| YOUR GOAL |
Take the material below and output exactly the run of lines from the one containing "#### Still TODO" down to the one containing "#### Git-friendly iPython Notebooks", with both included.

| GIVEN INFORMATION |
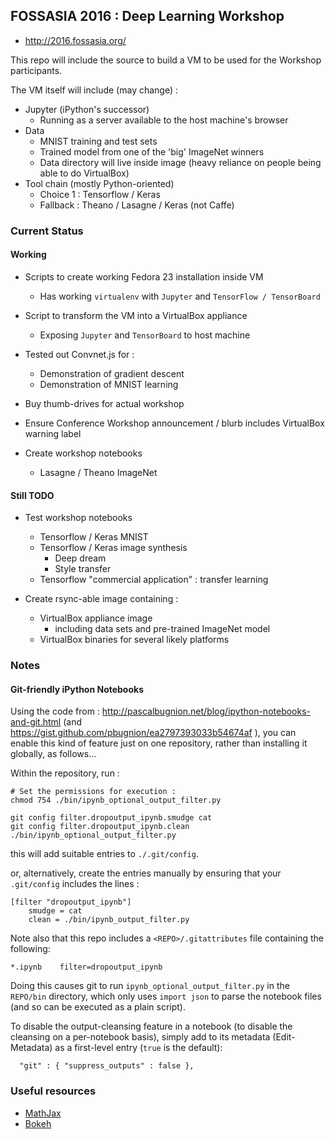 ## FOSSASIA 2016 : Deep Learning Workshop

*  http://2016.fossasia.org/


This repo will include the source to build a VM to be used for the Workshop participants.

The VM itself will include (may change) : 

* Jupyter (iPython's successor)
  * Running as a server available to the host machine's browser
* Data
  * MNIST training and test sets
  * Trained model from one of the 'big' ImageNet winners
  * Data directory will live inside image (heavy reliance on people being able to do VirtualBox)
* Tool chain (mostly Python-oriented)
  * Choice 1 : Tensorflow / Keras
  * Fallback : Theano / Lasagne / Keras (not Caffe)


### Current Status

#### Working 

*  Scripts to create working Fedora 23 installation inside VM
   *  Has working ```virtualenv``` with ```Jupyter``` and ```TensorFlow / TensorBoard```
*  Script to transform the VM into a VirtualBox appliance
   *  Exposing ```Jupyter``` and ```TensorBoard``` to host machine

*  Tested out Convnet.js for :
   *  Demonstration of gradient descent
   *  Demonstration of MNIST learning

*  Buy thumb-drives for actual workshop

*  Ensure Conference Workshop announcement / blurb includes VirtualBox warning label

*  Create workshop notebooks
   *  Lasagne / Theano ImageNet


#### Still TODO 

*  Test workshop notebooks
   *  Tensorflow / Keras MNIST
   *  Tensorflow / Keras image synthesis
      +  Deep dream
      +  Style transfer
   *  Tensorflow "commercial application" : transfer learning

*  Create rsync-able image containing :
   *  VirtualBox appliance image
      +  including data sets and pre-trained ImageNet model
   *  VirtualBox binaries for several likely platforms

   

### Notes
#### Git-friendly iPython Notebooks

Using the code from : http://pascalbugnion.net/blog/ipython-notebooks-and-git.html (and
https://gist.github.com/pbugnion/ea2797393033b54674af ), 
you can enable this kind of feature just on one repository, 
rather than installing it globally, as follows...

Within the repository, run : 
```
# Set the permissions for execution :
chmod 754 ./bin/ipynb_optional_output_filter.py

git config filter.dropoutput_ipynb.smudge cat
git config filter.dropoutput_ipynb.clean ./bin/ipynb_optional_output_filter.py
```
this will add suitable entries to ``./.git/config``.

or, alternatively, create the entries manually by ensuring that your ``.git/config`` includes the lines :
```
[filter "dropoutput_ipynb"]
	smudge = cat
	clean = ./bin/ipynb_output_filter.py
```

Note also that this repo includes a ``<REPO>/.gitattributes`` file containing the following:
```
*.ipynb    filter=dropoutput_ipynb
```

Doing this causes git to run ``ipynb_optional_output_filter.py`` in the ``REPO/bin`` directory, 
which only uses ``import json`` to parse the notebook files (and so can be executed as a plain script).  

To disable the output-cleansing feature in a notebook (to disable the cleansing on a per-notebook basis), 
simply add to its metadata (Edit-Metadata) as a first-level entry (``true`` is the default): 

```
  "git" : { "suppress_outputs" : false },
```


### Useful resources

* [MathJax](http://nbviewer.ipython.org/github/olgabot/ipython/blob/master/examples/Notebook/Typesetting%20Math%20Using%20MathJax.ipynb)
* [Bokeh](http://bokeh.pydata.org/en/latest/docs/quickstart.html)

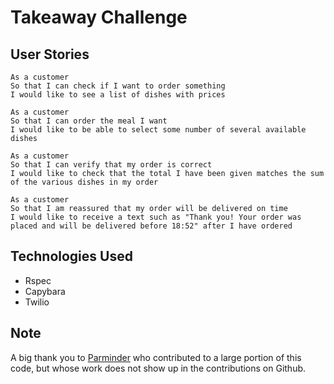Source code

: Takeaway Challenge
==================
 
**User Stories**
---

```
As a customer
So that I can check if I want to order something
I would like to see a list of dishes with prices

As a customer
So that I can order the meal I want
I would like to be able to select some number of several available dishes

As a customer
So that I can verify that my order is correct
I would like to check that the total I have been given matches the sum of the various dishes in my order

As a customer
So that I am reassured that my order will be delivered on time
I would like to receive a text such as "Thank you! Your order was placed and will be delivered before 18:52" after I have ordered
```

Technologies Used
---
* Rspec
* Capybara
* Twilio

Note 
---

A big thank you to [Parminder](https://github.com/ajitsy) who contributed to a large portion of this code, but whose work does not show up in the contributions on Github. 
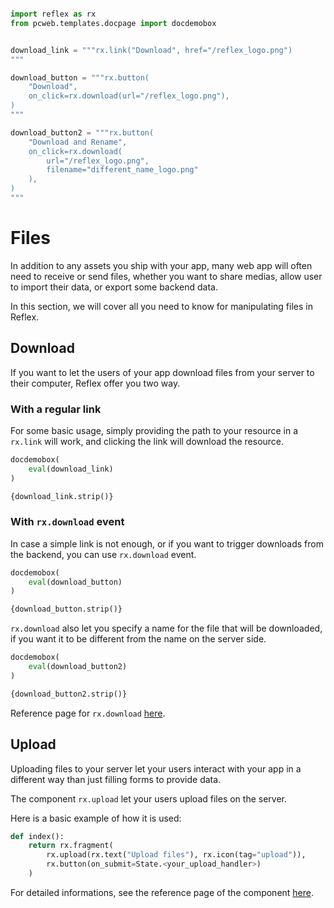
```python exec

import reflex as rx
from pcweb.templates.docpage import docdemobox


download_link = """rx.link("Download", href="/reflex_logo.png")
"""

download_button = """rx.button(
    "Download", 
    on_click=rx.download(url="/reflex_logo.png"),
)
"""

download_button2 = """rx.button(
    "Download and Rename", 
    on_click=rx.download(
        url="/reflex_logo.png", 
        filename="different_name_logo.png"
    ),
)
"""
```


# Files

In addition to any assets you ship with your app, many web app will often need to receive or send files, whether you want to share medias, allow user to import their data, or export some backend data.

In this section, we will cover all you need to know for manipulating files in Reflex.

## Download

If you want to let the users of your app download files from your server to their computer, Reflex offer you two way.

### With a regular link

For some basic usage, simply providing the path to your resource in a `rx.link` will work, and clicking the link will download the resource.

```python eval
docdemobox(
    eval(download_link)
)
```

```python
{download_link.strip()}
```

### With `rx.download` event

In case a simple link is not enough, or if you want to trigger downloads from the backend, you can use `rx.download` event.

```python eval
docdemobox(
    eval(download_button)
)
```

```python
{download_button.strip()}
```

`rx.download` also let you specify a name for the file that will be downloaded, if you want it to be different from the name on the server side.

```python eval
docdemobox(
    eval(download_button2)
)
```

```python
{download_button2.strip()}
```

Reference page for `rx.download` [here]({"/docs/api-reference/special-events"}).

## Upload

Uploading files to your server let your users interact with your app in a different way than just filling forms to provide data.

The component `rx.upload` let your users upload files on the server.

Here is a basic example of how it is used:
```python
def index():
    return rx.fragment(
        rx.upload(rx.text("Upload files"), rx.icon(tag="upload")),
        rx.button(on_submit=State.<your_upload_handler>)
    )
```

For detailed informations, see the reference page of the component [here](/docs/library/forms/upload).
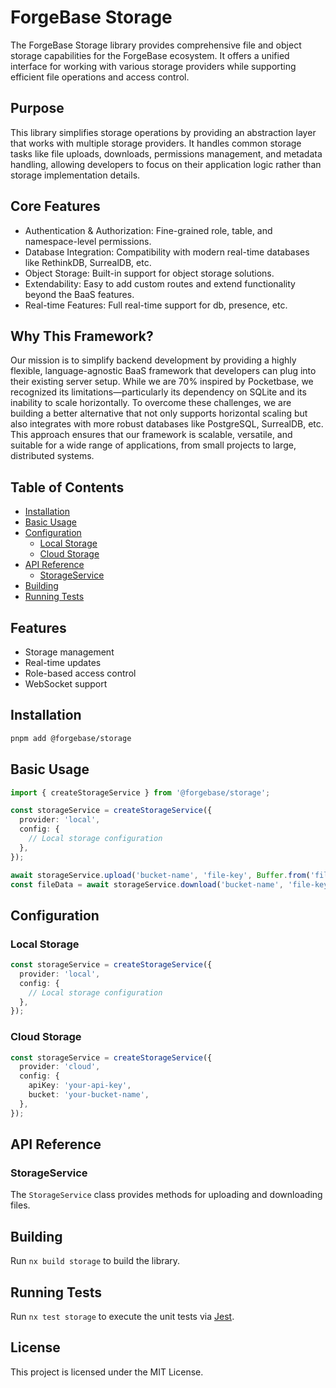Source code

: # ForgeBase Storage

The ForgeBase Storage library provides comprehensive file and object storage capabilities for the ForgeBase ecosystem. It offers a unified interface for working with various storage providers while supporting efficient file operations and access control.

## Purpose

This library simplifies storage operations by providing an abstraction layer that works with multiple storage providers. It handles common storage tasks like file uploads, downloads, permissions management, and metadata handling, allowing developers to focus on their application logic rather than storage implementation details.

## Core Features

- Authentication & Authorization: Fine-grained role, table, and namespace-level permissions.
- Database Integration: Compatibility with modern real-time databases like RethinkDB, SurrealDB, etc.
- Object Storage: Built-in support for object storage solutions.
- Extendability: Easy to add custom routes and extend functionality beyond the BaaS features.
- Real-time Features: Full real-time support for db, presence, etc.

## Why This Framework?

Our mission is to simplify backend development by providing a highly flexible, language-agnostic BaaS framework that developers can plug into their existing server setup. While we are 70% inspired by Pocketbase, we recognized its limitations—particularly its dependency on SQLite and its inability to scale horizontally. To overcome these challenges, we are building a better alternative that not only supports horizontal scaling but also integrates with more robust databases like PostgreSQL, SurrealDB, etc. This approach ensures that our framework is scalable, versatile, and suitable for a wide range of applications, from small projects to large, distributed systems.

## Table of Contents

- [Installation](#installation)
- [Basic Usage](#basic-usage)
- [Configuration](#configuration)
  - [Local Storage](#local-storage)
  - [Cloud Storage](#cloud-storage)
- [API Reference](#api-reference)
  - [StorageService](#storageservice)
- [Building](#building)
- [Running Tests](#running-tests)

## Features

- Storage management
- Real-time updates
- Role-based access control
- WebSocket support

## Installation

```bash
pnpm add @forgebase/storage
```

## Basic Usage

```typescript
import { createStorageService } from '@forgebase/storage';

const storageService = createStorageService({
  provider: 'local',
  config: {
    // Local storage configuration
  },
});

await storageService.upload('bucket-name', 'file-key', Buffer.from('file-data'));
const fileData = await storageService.download('bucket-name', 'file-key');
```

## Configuration

### Local Storage

```typescript
const storageService = createStorageService({
  provider: 'local',
  config: {
    // Local storage configuration
  },
});
```

### Cloud Storage

```typescript
const storageService = createStorageService({
  provider: 'cloud',
  config: {
    apiKey: 'your-api-key',
    bucket: 'your-bucket-name',
  },
});
```

## API Reference

### StorageService

The `StorageService` class provides methods for uploading and downloading files.

## Building

Run `nx build storage` to build the library.

## Running Tests

Run `nx test storage` to execute the unit tests via [Jest](https://jestjs.io).

## License

This project is licensed under the MIT License.
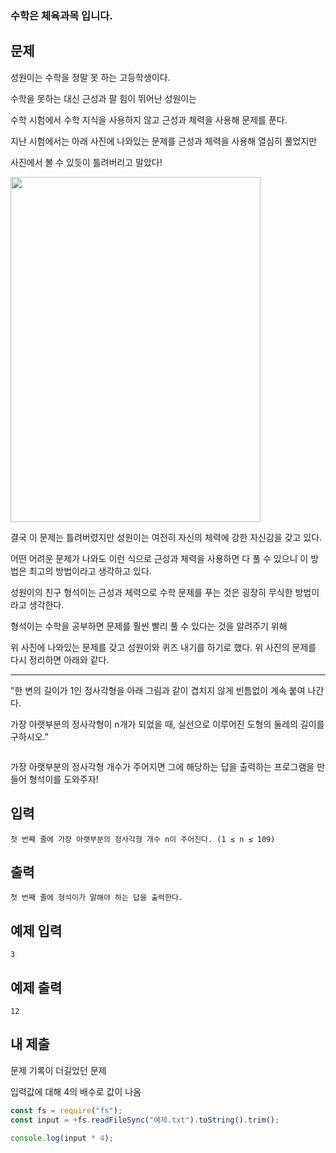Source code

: ### 수학은 체육과목 입니다.

## 문제

성원이는 수학을 정말 못 하는 고등학생이다.

수학을 못하는 대신 근성과 팔 힘이 뛰어난 성원이는

수학 시험에서 수학 지식을 사용하지 않고 근성과 체력을 사용해 문제를 푼다.

지난 시험에서는 아래 사진에 나와있는 문제를 근성과 체력을 사용해 열심히 풀었지만

사진에서 볼 수 있듯이 틀려버리고 말았다!

<img alt="" src="https://upload.acmicpc.net/8f346caa-48f9-4e98-afcd-1aedbce594f4/-/preview/" style="width: 400px; height: 552px;">

결국 이 문제는 틀려버렸지만 성원이는 여전히 자신의 체력에 강한 자신감을 갖고 있다.

어떤 어려운 문제가 나와도 이런 식으로 근성과 체력을 사용하면 다 풀 수 있으니 이 방법은 최고의 방법이라고 생각하고 있다.

성원이의 친구 형석이는 근성과 체력으로 수학 문제를 푸는 것은 굉장히 무식한 방법이라고 생각한다.

형석이는 수학을 공부하면 문제를 훨씬 빨리 풀 수 있다는 것을 알려주기 위해

위 사진에 나와있는 문제를 갖고 성원이와 퀴즈 내기를 하기로 했다. 위 사진의 문제를 다시 정리하면 아래와 같다.

---

"한 변의 길이가 1인 정사각형을 아래 그림과 같이 겹치지 않게 빈틈없이 계속 붙여 나간다.

가장 아랫부분의 정사각형이 n개가 되었을 때, 실선으로 이루어진 도형의 둘레의 길이를 구하시오."

<img alt="" src="https://upload.acmicpc.net/5b7d2e93-e324-40c8-a274-0104750d6c43/-/preview/">

가장 아랫부분의 정사각형 개수가 주어지면 그에 해당하는 답을 출력하는 프로그램을 만들어 형석이를 도와주자!

## 입력

```
첫 번째 줄에 가장 아랫부분의 정사각형 개수 n이 주어진다. (1 ≤ n ≤ 109)
```

## 출력

```
첫 번째 줄에 형석이가 말해야 하는 답을 출력한다.
```

## 예제 입력

```
3
```

## 예제 출력

```
12
```

## 내 제출

문제 기록이 더길었던 문제

입력값에 대해 4의 배수로 값이 나옴

```js
const fs = require("fs");
const input = +fs.readFileSync("예제.txt").toString().trim();

console.log(input * 4);
```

| ANSWER SECTION |
#### Still TODO 

*  Test workshop notebooks
   *  Tensorflow / Keras MNIST
   *  Tensorflow / Keras image synthesis
      +  Deep dream
      +  Style transfer
   *  Tensorflow "commercial application" : transfer learning

*  Create rsync-able image containing :
   *  VirtualBox appliance image
      +  including data sets and pre-trained ImageNet model
   *  VirtualBox binaries for several likely platforms

   

### Notes
#### Git-friendly iPython Notebooks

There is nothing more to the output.